Detectives from the district attorney’s office spoke with the possible DNA match – a 49-year-old Florida woman – at the start of 2023.


The woman said she was 11 years old at the time of her father’s disappearance in Trenton. She said that her father, Alt, had not been seen since the 1985 murder of his girlfriend, according to authorities.


The Florida woman consented to let Othram see her full DNA results from the genealogy website where she had entered them, authorities said.

Othram came back four days later with a verified parent-child relationship match for the woman and Alt.

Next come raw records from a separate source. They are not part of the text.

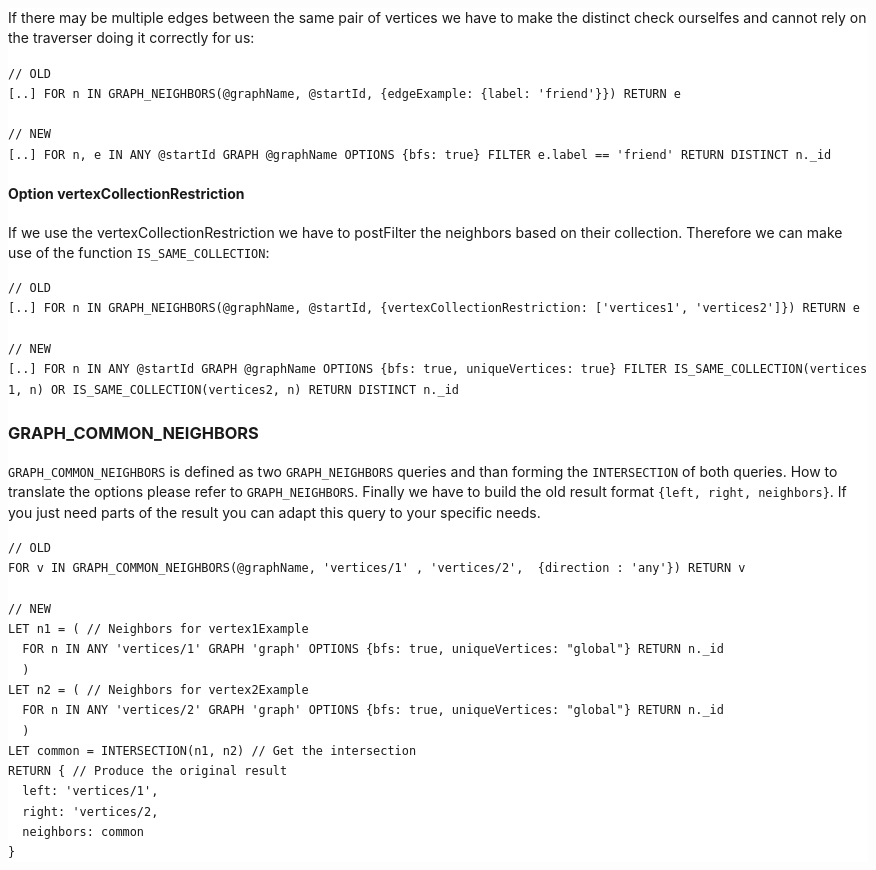 If there may be multiple edges between the same pair of vertices we have to make the distinct check ourselfes and cannot rely on the traverser doing it correctly for us:

```
// OLD
[..] FOR n IN GRAPH_NEIGHBORS(@graphName, @startId, {edgeExample: {label: 'friend'}}) RETURN e

// NEW
[..] FOR n, e IN ANY @startId GRAPH @graphName OPTIONS {bfs: true} FILTER e.label == 'friend' RETURN DISTINCT n._id
```

#### Option vertexCollectionRestriction

If we use the vertexCollectionRestriction we have to postFilter the neighbors based on their collection. Therefore we can make use of the function `IS_SAME_COLLECTION`:

```
// OLD
[..] FOR n IN GRAPH_NEIGHBORS(@graphName, @startId, {vertexCollectionRestriction: ['vertices1', 'vertices2']}) RETURN e

// NEW
[..] FOR n IN ANY @startId GRAPH @graphName OPTIONS {bfs: true, uniqueVertices: true} FILTER IS_SAME_COLLECTION(vertices1, n) OR IS_SAME_COLLECTION(vertices2, n) RETURN DISTINCT n._id
```

### GRAPH_COMMON_NEIGHBORS

`GRAPH_COMMON_NEIGHBORS` is defined as two `GRAPH_NEIGHBORS` queries and than forming the `INTERSECTION` of both queries.
How to translate the options please refer to `GRAPH_NEIGHBORS`.
Finally we have to build the old result format `{left, right, neighbors}`.
If you just need parts of the result you can adapt this query to your specific needs.

```
// OLD
FOR v IN GRAPH_COMMON_NEIGHBORS(@graphName, 'vertices/1' , 'vertices/2',  {direction : 'any'}) RETURN v

// NEW
LET n1 = ( // Neighbors for vertex1Example
  FOR n IN ANY 'vertices/1' GRAPH 'graph' OPTIONS {bfs: true, uniqueVertices: "global"} RETURN n._id
  )
LET n2 = ( // Neighbors for vertex2Example
  FOR n IN ANY 'vertices/2' GRAPH 'graph' OPTIONS {bfs: true, uniqueVertices: "global"} RETURN n._id
  )
LET common = INTERSECTION(n1, n2) // Get the intersection
RETURN { // Produce the original result
  left: 'vertices/1',
  right: 'vertices/2,
  neighbors: common
}
```
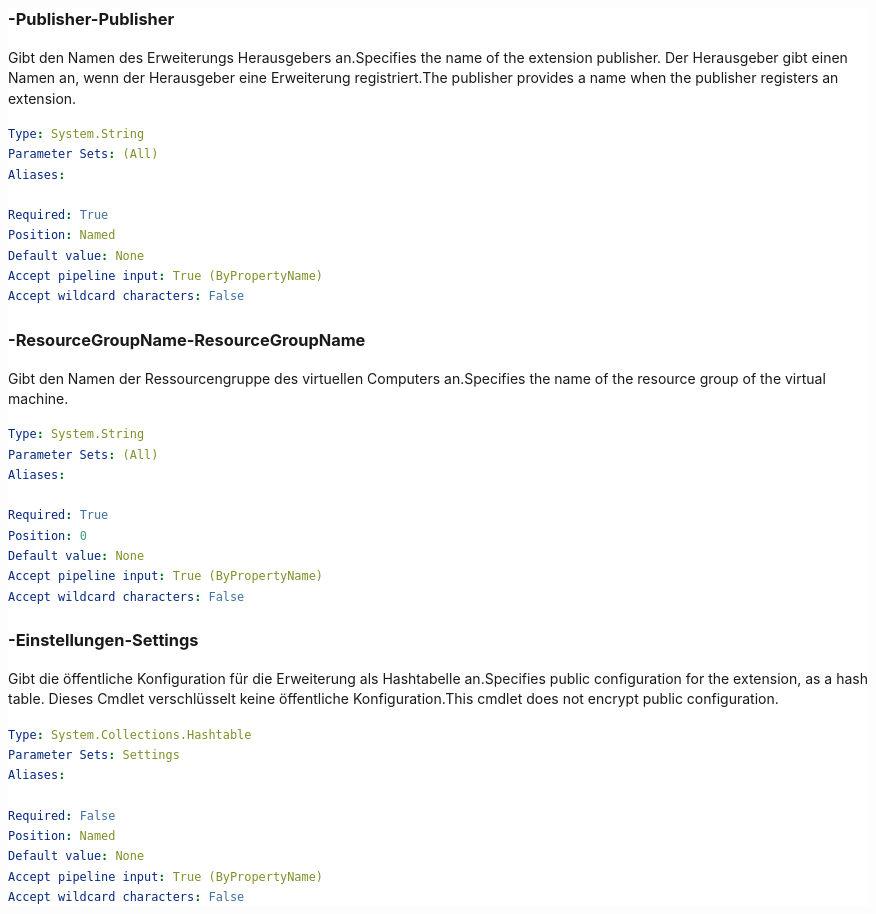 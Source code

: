 ### <span data-ttu-id="288e6-147">-Publisher</span><span class="sxs-lookup"><span data-stu-id="288e6-147">-Publisher</span></span>
<span data-ttu-id="288e6-148">Gibt den Namen des Erweiterungs Herausgebers an.</span><span class="sxs-lookup"><span data-stu-id="288e6-148">Specifies the name of the extension publisher.</span></span>
<span data-ttu-id="288e6-149">Der Herausgeber gibt einen Namen an, wenn der Herausgeber eine Erweiterung registriert.</span><span class="sxs-lookup"><span data-stu-id="288e6-149">The publisher provides a name when the publisher registers an extension.</span></span>

```yaml
Type: System.String
Parameter Sets: (All)
Aliases:

Required: True
Position: Named
Default value: None
Accept pipeline input: True (ByPropertyName)
Accept wildcard characters: False
```

### <span data-ttu-id="288e6-150">-ResourceGroupName</span><span class="sxs-lookup"><span data-stu-id="288e6-150">-ResourceGroupName</span></span>
<span data-ttu-id="288e6-151">Gibt den Namen der Ressourcengruppe des virtuellen Computers an.</span><span class="sxs-lookup"><span data-stu-id="288e6-151">Specifies the name of the resource group of the virtual machine.</span></span>

```yaml
Type: System.String
Parameter Sets: (All)
Aliases:

Required: True
Position: 0
Default value: None
Accept pipeline input: True (ByPropertyName)
Accept wildcard characters: False
```

### <span data-ttu-id="288e6-152">-Einstellungen</span><span class="sxs-lookup"><span data-stu-id="288e6-152">-Settings</span></span>
<span data-ttu-id="288e6-153">Gibt die öffentliche Konfiguration für die Erweiterung als Hashtabelle an.</span><span class="sxs-lookup"><span data-stu-id="288e6-153">Specifies public configuration for the extension, as a hash table.</span></span>
<span data-ttu-id="288e6-154">Dieses Cmdlet verschlüsselt keine öffentliche Konfiguration.</span><span class="sxs-lookup"><span data-stu-id="288e6-154">This cmdlet does not encrypt public configuration.</span></span>

```yaml
Type: System.Collections.Hashtable
Parameter Sets: Settings
Aliases:

Required: False
Position: Named
Default value: None
Accept pipeline input: True (ByPropertyName)
Accept wildcard characters: False
```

Alt and his girlfriend were thought to have been the victims of a homicide in New Jersey at the time of his disappearance. Her body was found in the Delaware River in Trenton in April 1985.


According to the Mercer County (New Jersey) Prosecutor’s Office, the cases remain open.

“The Bucks County District Attorney’s Office considers our investigation closed due to lack of evidence of  any crime being committed in Bucks County,” a statement said.

“I can’t even imagine wondering and worrying about a lost family member for even a day, let alone for 37 years. That wait is now over for Mr. Alt’s family,” Weintraub said. “I’m just glad that we could give them some peace of mind with this identification, and the eventual return of his remains to his family.” 

“This would not have been possible but for the technical expertise that Othram provided to us, for free,”  Weintraub added. “I hope that this powerful combination of technology and genealogy becomes the template  for solving cold and current cases now and in the future.” 

Weintraub’s office has pushed to solve several old, unsolved cases in recent years, including the 1991 murder of Joy Hibbs in Bristol Township.

In addition to the Bucks County Detectives and Bucks County Coroner’s Office, the Trenton Police Department assisted. Ortham was able to cover the cost of the DNA testing through funding provided by Audiochuck, a Indianapolis-based media company known for producing crime podcasts.